02.09.2016
By Rob Daly

Consolidated Audit Trail Moving Forward — Slowly

It has been a long and winding road, but the latest indications are that U.S. market regulators’ drive for a full ex post facto picture of trading in all markets is gaining momentum.

The U.S. Securities and Exchange Commission estimates that a plan processor for its long-coveted Consolidated Audit Trail may be selected by year-end.
“If we can get the CAT notice out in the next 180 days, we could make the decision to approve or not approve the plan,” said Stephen Luparello, director, Division of Trading and Markets during a panel discussion at the Investment Company Institute’s capital markets conference in lower Manhattan. “Once that happens, things will start moving more quickly.

After the regulator publishes its CAT notice for public commentary, the industry has two months to select the CAT plan processor. ”Things will start to fall in to place really quickly,” Luparello said. At that time, “the process stops being this endless period of development with no fixed deadlines, and becomes something with very hard deadlines.”

Stephen Luparello, SEC

Stephen Luparello, SEC

Robert Colby, chief legal officer for the Financial Industry Regulatory Authority (Finra), asked Luparello when the regulator would decide whether or not to grant the exemptive relief from portions of SEC Rule 613, which the industry first requested in January 2015. “We wrote the plan based on that exemption and if the SEC doesn’t approve the exemption, we’ll have a real problem with the CAT plan,” said Colby.

Luparello suggested that assuming the exemption would come at the same time as the SEC publishes its CAT notice would not be a bad assumption.
“It just needs to come out in a way that allows for people to incorporate it into their analysis when they make their comments on the notice,” he explained. “We assume that requested exemptions are viable alternatives.”

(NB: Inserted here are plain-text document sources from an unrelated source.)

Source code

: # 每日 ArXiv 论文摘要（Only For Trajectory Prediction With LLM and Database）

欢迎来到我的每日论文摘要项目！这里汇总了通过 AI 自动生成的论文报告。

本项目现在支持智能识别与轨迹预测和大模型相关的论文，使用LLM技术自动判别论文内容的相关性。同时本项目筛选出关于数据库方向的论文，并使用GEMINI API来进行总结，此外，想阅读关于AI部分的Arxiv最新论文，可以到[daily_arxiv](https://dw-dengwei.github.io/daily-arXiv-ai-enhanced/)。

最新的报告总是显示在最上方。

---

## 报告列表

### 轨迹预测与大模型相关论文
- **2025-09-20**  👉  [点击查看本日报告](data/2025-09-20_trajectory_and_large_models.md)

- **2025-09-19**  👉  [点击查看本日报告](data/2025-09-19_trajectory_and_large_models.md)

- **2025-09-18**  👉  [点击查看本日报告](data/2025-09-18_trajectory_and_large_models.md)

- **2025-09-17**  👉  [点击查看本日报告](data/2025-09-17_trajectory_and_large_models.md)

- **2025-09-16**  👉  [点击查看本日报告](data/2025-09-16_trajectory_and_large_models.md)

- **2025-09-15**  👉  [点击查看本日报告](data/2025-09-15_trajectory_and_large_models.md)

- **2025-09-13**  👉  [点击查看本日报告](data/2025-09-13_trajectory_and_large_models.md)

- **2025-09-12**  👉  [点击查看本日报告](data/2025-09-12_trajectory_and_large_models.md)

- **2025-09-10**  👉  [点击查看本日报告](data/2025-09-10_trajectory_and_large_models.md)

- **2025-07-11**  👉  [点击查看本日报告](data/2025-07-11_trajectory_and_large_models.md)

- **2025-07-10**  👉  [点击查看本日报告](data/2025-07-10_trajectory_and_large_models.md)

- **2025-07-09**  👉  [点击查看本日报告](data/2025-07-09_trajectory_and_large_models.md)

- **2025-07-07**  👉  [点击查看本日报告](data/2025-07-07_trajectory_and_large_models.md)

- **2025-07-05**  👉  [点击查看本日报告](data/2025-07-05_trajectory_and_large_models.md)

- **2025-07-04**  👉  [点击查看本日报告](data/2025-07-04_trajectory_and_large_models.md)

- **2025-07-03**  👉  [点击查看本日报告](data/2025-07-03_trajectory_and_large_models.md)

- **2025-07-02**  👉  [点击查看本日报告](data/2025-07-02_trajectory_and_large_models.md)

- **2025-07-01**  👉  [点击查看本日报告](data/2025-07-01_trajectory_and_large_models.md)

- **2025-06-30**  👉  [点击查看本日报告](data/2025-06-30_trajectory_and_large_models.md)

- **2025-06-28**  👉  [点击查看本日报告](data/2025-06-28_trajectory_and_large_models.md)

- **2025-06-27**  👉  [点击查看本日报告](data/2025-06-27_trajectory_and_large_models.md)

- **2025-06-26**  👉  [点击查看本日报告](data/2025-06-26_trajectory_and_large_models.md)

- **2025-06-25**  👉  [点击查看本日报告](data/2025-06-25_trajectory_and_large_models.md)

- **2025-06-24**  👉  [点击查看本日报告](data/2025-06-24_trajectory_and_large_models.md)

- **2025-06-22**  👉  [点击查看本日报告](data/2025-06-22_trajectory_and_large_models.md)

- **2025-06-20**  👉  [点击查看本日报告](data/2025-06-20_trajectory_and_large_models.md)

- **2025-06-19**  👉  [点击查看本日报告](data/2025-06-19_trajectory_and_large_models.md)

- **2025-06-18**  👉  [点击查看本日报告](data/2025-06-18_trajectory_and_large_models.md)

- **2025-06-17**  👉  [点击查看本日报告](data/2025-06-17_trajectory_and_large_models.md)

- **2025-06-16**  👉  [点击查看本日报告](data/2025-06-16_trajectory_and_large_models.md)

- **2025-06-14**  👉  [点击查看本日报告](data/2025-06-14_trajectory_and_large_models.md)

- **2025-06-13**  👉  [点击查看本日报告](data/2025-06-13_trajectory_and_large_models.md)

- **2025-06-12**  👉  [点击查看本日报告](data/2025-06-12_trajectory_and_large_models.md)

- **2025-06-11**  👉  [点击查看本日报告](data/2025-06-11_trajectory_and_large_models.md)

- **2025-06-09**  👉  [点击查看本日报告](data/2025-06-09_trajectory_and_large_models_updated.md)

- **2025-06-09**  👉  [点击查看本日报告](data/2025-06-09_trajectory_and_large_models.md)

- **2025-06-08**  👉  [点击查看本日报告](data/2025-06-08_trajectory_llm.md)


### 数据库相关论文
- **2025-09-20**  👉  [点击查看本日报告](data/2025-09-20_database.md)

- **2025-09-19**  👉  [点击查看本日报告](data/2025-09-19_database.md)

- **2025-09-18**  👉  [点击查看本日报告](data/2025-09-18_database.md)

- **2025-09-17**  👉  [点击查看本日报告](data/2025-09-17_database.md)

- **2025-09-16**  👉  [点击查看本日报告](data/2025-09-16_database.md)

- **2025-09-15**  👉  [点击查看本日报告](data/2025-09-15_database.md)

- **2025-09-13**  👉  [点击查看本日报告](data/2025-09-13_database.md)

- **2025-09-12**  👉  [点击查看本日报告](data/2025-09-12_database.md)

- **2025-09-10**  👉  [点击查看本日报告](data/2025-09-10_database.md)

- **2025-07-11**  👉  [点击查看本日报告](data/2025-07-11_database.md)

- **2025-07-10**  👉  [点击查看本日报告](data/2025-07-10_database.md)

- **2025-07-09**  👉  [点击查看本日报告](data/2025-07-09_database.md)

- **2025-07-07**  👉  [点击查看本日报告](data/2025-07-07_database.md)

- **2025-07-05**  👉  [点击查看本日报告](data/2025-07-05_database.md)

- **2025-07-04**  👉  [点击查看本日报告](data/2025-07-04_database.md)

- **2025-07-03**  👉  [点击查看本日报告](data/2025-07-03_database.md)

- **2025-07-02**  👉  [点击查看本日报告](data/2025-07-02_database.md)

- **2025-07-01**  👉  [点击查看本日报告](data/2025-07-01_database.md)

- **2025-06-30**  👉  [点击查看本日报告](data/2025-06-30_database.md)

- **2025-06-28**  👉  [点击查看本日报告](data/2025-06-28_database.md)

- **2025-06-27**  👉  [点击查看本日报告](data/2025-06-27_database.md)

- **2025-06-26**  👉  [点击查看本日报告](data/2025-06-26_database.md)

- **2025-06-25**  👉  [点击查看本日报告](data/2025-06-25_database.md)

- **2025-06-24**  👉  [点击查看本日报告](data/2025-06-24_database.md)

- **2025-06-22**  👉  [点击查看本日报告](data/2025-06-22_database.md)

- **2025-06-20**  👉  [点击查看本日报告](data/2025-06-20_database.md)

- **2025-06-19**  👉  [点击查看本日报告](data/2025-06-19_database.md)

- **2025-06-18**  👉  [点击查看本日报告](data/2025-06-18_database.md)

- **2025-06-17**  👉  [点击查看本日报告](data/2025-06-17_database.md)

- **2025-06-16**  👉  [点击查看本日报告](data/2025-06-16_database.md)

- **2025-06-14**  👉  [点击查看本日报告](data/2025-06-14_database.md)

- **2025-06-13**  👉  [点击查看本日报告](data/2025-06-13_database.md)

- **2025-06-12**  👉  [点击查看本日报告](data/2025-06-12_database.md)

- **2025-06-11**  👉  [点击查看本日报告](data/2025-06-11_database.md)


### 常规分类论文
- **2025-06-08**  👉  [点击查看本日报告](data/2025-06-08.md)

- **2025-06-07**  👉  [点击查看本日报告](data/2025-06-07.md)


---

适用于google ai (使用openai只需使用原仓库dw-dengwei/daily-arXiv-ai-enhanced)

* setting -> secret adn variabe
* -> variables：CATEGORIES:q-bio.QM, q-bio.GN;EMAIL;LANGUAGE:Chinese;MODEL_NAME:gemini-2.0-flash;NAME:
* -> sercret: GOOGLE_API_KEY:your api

The notion of a CAT is not without controversy. The SEC says it needs a full suite of information to effectively monitor markets; some brokers oppose the CAT plan on the basis that its upside will be more than offset by its downside of vulnerability to hackers and direct costs borne by industry participants.

To be sure, as with most any significant regulatory initiative, the devil is in the details, and implementation is a long process. Even when a CAT processor is selected, trading venues will need to have their input, so a fully functioning CAT may still be years away.